● TASK INSTRUCTIONS
What lines in the records below mention "iterativeseek"? List them all.

● EXCERPTED DATA
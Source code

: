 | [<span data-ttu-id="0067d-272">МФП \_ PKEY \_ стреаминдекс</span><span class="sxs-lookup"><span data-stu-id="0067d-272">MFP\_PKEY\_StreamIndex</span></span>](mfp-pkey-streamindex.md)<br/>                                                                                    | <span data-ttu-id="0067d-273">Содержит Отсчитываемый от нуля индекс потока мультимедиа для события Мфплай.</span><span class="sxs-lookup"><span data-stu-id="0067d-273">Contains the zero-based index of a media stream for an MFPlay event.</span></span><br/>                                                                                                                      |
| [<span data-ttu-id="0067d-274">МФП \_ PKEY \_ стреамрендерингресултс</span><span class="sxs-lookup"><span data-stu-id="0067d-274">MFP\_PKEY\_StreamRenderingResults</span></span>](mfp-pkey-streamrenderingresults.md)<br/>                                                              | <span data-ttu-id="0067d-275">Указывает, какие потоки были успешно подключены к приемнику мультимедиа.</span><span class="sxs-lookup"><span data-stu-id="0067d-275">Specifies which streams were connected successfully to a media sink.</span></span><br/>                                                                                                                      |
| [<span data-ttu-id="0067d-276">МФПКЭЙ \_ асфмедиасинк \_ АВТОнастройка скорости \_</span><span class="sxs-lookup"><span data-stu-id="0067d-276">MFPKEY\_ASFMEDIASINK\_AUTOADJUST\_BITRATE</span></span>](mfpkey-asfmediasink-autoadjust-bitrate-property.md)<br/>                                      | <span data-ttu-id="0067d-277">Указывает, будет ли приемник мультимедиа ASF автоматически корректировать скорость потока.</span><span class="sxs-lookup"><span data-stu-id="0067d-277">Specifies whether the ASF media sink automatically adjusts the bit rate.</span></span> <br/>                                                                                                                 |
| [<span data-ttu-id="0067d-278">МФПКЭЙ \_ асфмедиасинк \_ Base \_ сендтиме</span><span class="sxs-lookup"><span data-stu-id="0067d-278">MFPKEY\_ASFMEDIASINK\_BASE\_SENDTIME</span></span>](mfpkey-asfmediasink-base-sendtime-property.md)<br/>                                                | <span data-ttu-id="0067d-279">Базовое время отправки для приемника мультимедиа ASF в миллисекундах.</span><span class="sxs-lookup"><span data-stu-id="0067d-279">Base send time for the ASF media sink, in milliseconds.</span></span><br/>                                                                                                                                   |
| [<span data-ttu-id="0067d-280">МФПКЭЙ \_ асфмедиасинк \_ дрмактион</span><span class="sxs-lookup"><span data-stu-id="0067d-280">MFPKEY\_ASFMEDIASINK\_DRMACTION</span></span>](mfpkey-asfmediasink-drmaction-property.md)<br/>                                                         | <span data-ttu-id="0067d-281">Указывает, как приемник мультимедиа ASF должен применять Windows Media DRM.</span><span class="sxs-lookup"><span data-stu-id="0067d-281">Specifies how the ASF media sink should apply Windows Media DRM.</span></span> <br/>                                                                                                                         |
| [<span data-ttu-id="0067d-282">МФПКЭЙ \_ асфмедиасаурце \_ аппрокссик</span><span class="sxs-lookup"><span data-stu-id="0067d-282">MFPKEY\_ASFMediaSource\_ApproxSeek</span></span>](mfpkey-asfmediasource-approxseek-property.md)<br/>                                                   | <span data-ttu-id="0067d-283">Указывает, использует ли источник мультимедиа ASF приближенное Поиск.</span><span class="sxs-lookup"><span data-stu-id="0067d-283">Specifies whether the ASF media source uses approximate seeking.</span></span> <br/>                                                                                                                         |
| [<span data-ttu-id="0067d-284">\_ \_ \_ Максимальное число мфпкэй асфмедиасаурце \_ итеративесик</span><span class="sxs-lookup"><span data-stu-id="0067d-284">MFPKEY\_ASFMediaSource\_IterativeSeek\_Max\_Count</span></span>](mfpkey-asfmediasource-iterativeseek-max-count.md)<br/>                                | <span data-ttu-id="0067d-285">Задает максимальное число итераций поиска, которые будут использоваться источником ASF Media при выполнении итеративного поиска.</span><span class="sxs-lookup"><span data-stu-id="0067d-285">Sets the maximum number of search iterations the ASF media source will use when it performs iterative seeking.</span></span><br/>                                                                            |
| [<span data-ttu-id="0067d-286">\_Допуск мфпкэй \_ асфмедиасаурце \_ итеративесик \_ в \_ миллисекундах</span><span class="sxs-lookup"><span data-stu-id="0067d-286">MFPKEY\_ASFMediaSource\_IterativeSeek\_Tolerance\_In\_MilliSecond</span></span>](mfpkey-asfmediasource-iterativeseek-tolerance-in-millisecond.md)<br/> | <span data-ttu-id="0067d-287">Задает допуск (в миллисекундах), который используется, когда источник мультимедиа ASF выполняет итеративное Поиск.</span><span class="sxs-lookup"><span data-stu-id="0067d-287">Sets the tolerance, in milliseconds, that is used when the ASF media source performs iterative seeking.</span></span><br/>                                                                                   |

● TASK SOLUTION
| [<span data-ttu-id="0067d-284">\_ \_ \_ Максимальное число мфпкэй асфмедиасаурце \_ итеративесик</span><span class="sxs-lookup"><span data-stu-id="0067d-284">MFPKEY\_ASFMediaSource\_IterativeSeek\_Max\_Count</span></span>](mfpkey-asfmediasource-iterativeseek-max-count.md)<br/>                                | <span data-ttu-id="0067d-285">Задает максимальное число итераций поиска, которые будут использоваться источником ASF Media при выполнении итеративного поиска.</span><span class="sxs-lookup"><span data-stu-id="0067d-285">Sets the maximum number of search iterations the ASF media source will use when it performs iterative seeking.</span></span><br/>                                                                            |
| [<span data-ttu-id="0067d-286">\_Допуск мфпкэй \_ асфмедиасаурце \_ итеративесик \_ в \_ миллисекундах</span><span class="sxs-lookup"><span data-stu-id="0067d-286">MFPKEY\_ASFMediaSource\_IterativeSeek\_Tolerance\_In\_MilliSecond</span></span>](mfpkey-asfmediasource-iterativeseek-tolerance-in-millisecond.md)<br/> | <span data-ttu-id="0067d-287">Задает допуск (в миллисекундах), который используется, когда источник мультимедиа ASF выполняет итеративное Поиск.</span><span class="sxs-lookup"><span data-stu-id="0067d-287">Sets the tolerance, in milliseconds, that is used when the ASF media source performs iterative seeking.</span></span><br/>                                                                                   |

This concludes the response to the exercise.